__What you need to do__
Copy out all lines of the records in which the word "limiting" appears.

Start of Data supplied

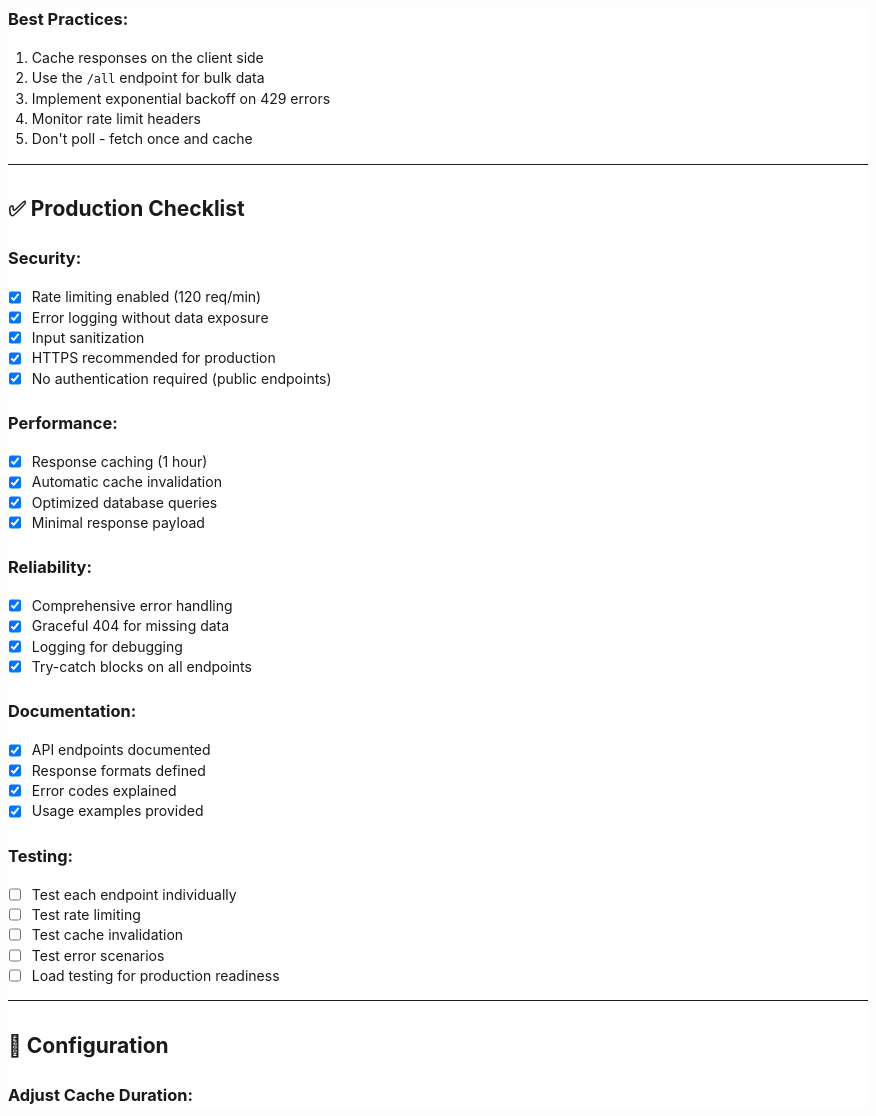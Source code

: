 ### **Best Practices:**
1. Cache responses on the client side
2. Use the `/all` endpoint for bulk data
3. Implement exponential backoff on 429 errors
4. Monitor rate limit headers
5. Don't poll - fetch once and cache

---

## ✅ Production Checklist

### **Security:**
- [x] Rate limiting enabled (120 req/min)
- [x] Error logging without data exposure
- [x] Input sanitization
- [x] HTTPS recommended for production
- [x] No authentication required (public endpoints)

### **Performance:**
- [x] Response caching (1 hour)
- [x] Automatic cache invalidation
- [x] Optimized database queries
- [x] Minimal response payload

### **Reliability:**
- [x] Comprehensive error handling
- [x] Graceful 404 for missing data
- [x] Logging for debugging
- [x] Try-catch blocks on all endpoints

### **Documentation:**
- [x] API endpoints documented
- [x] Response formats defined
- [x] Error codes explained
- [x] Usage examples provided

### **Testing:**
- [ ] Test each endpoint individually
- [ ] Test rate limiting
- [ ] Test cache invalidation
- [ ] Test error scenarios
- [ ] Load testing for production readiness

---

## 🔧 Configuration

### **Adjust Cache Duration:**
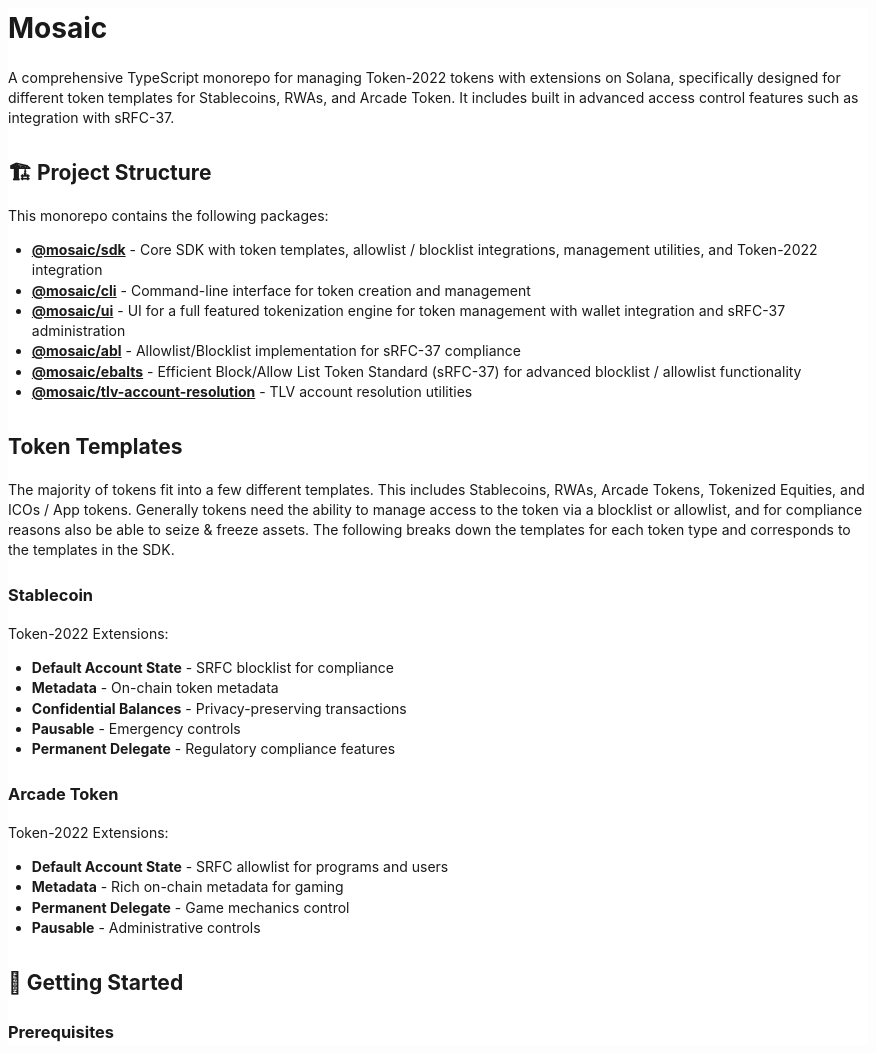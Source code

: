 # Mosaic

A comprehensive TypeScript monorepo for managing Token-2022 tokens with extensions on Solana, specifically designed for different token templates for Stablecoins, RWAs, and Arcade Token. It includes built in advanced access control features such as integration with sRFC-37.

## 🏗️ Project Structure

This monorepo contains the following packages:

- **[@mosaic/sdk](packages/sdk/)** - Core SDK with token templates, allowlist / blocklist integrations, management utilities, and Token-2022 integration
- **[@mosaic/cli](packages/cli/)** - Command-line interface for token creation and management
- **[@mosaic/ui](packages/ui/)** - UI for a full featured tokenization engine for token management with wallet integration and sRFC-37 administration
- **[@mosaic/abl](packages/abl/)** - Allowlist/Blocklist implementation for sRFC-37 compliance
- **[@mosaic/ebalts](packages/ebalts/)** - Efficient Block/Allow List Token Standard (sRFC-37) for advanced blocklist / allowlist functionality
- **[@mosaic/tlv-account-resolution](packages/tlv-account-resolution/)** - TLV account resolution utilities

## Token Templates

The majority of tokens fit into a few different templates. This includes Stablecoins, RWAs, Arcade Tokens, Tokenized Equities, and ICOs / App tokens. Generally tokens need the ability to manage access to the token via a blocklist or allowlist, and for compliance reasons also be able to seize & freeze assets. The following breaks down the templates for each token type and corresponds to the templates in the SDK.

### Stablecoin

Token-2022 Extensions:

- **Default Account State** - SRFC blocklist for compliance
- **Metadata** - On-chain token metadata
- **Confidential Balances** - Privacy-preserving transactions
- **Pausable** - Emergency controls
- **Permanent Delegate** - Regulatory compliance features

### Arcade Token

Token-2022 Extensions:

- **Default Account State** - SRFC allowlist for programs and users
- **Metadata** - Rich on-chain metadata for gaming
- **Permanent Delegate** - Game mechanics control
- **Pausable** - Administrative controls

## 🚀 Getting Started

### Prerequisites
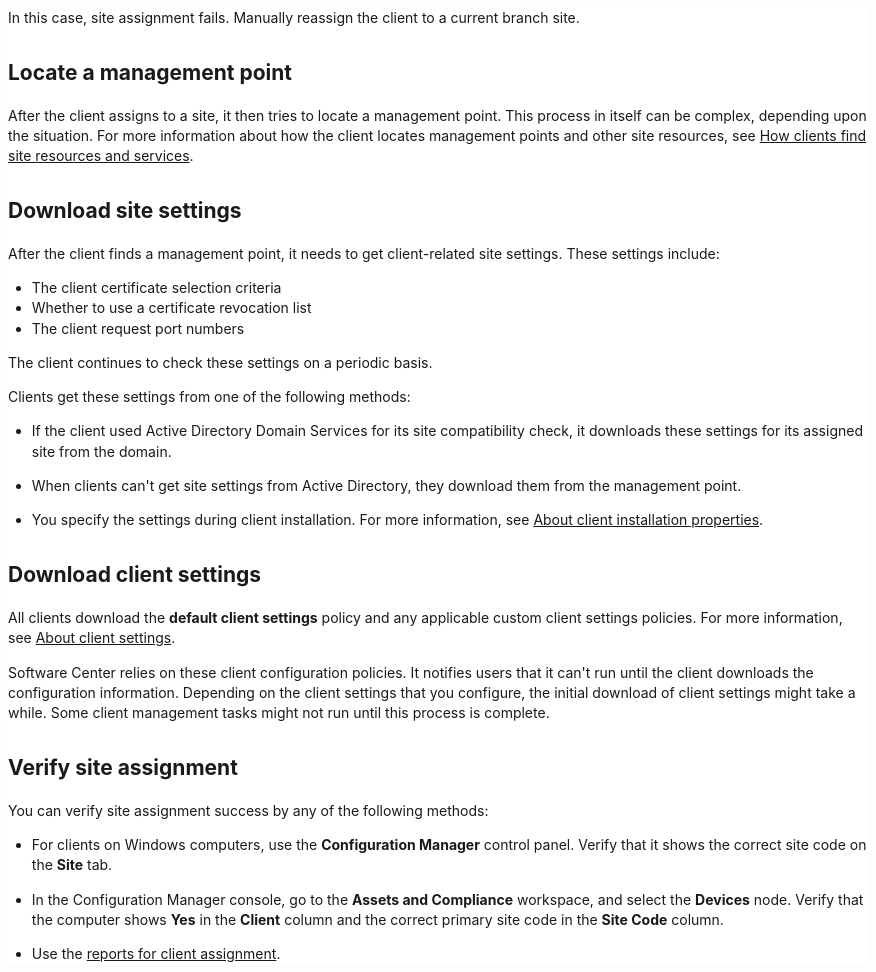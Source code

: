 In this case, site assignment fails. Manually reassign the client to a current branch site.

## Locate a management point

After the client assigns to a site, it then tries to locate a management point. This process in itself can be complex, depending upon the situation. For more information about how the client locates management points and other site resources, see [How clients find site resources and services](../../plan-design/hierarchy/understand-how-clients-find-site-resources-and-services.md).

## Download site settings

After the client finds a management point, it needs to get client-related site settings. These settings include:

- The client certificate selection criteria
- Whether to use a certificate revocation list
- The client request port numbers

The client continues to check these settings on a periodic basis.

Clients get these settings from one of the following methods:

- If the client used Active Directory Domain Services for its site compatibility check, it downloads these settings for its assigned site from the domain.

- When clients can't get site settings from Active Directory, they download them from the management point.

- You specify the settings during client installation. For more information, see [About client installation properties](about-client-installation-properties.md).

## Download client settings

All clients download the **default client settings** policy and any applicable custom client settings policies. For more information, see [About client settings](about-client-settings.md).

Software Center relies on these client configuration policies. It notifies users that it can't run until the client downloads the configuration information. Depending on the client settings that you configure, the initial download of client settings might take a while. Some client management tasks might not run until this process is complete.

## Verify site assignment

You can verify site assignment success by any of the following methods:

- For clients on Windows computers, use the **Configuration Manager** control panel. Verify that it shows the correct site code on the **Site** tab.

- In the Configuration Manager console, go to the **Assets and Compliance** workspace, and select the **Devices** node. Verify that the computer shows **Yes** in the **Client** column and the correct primary site code in the **Site Code** column.

- Use the [reports for client assignment](../../servers/manage/list-of-reports.md#site---client-information).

End of Data supplied

__Solution for this exercise__
- [x] Rate limiting enabled (120 req/min)
- [ ] Test rate limiting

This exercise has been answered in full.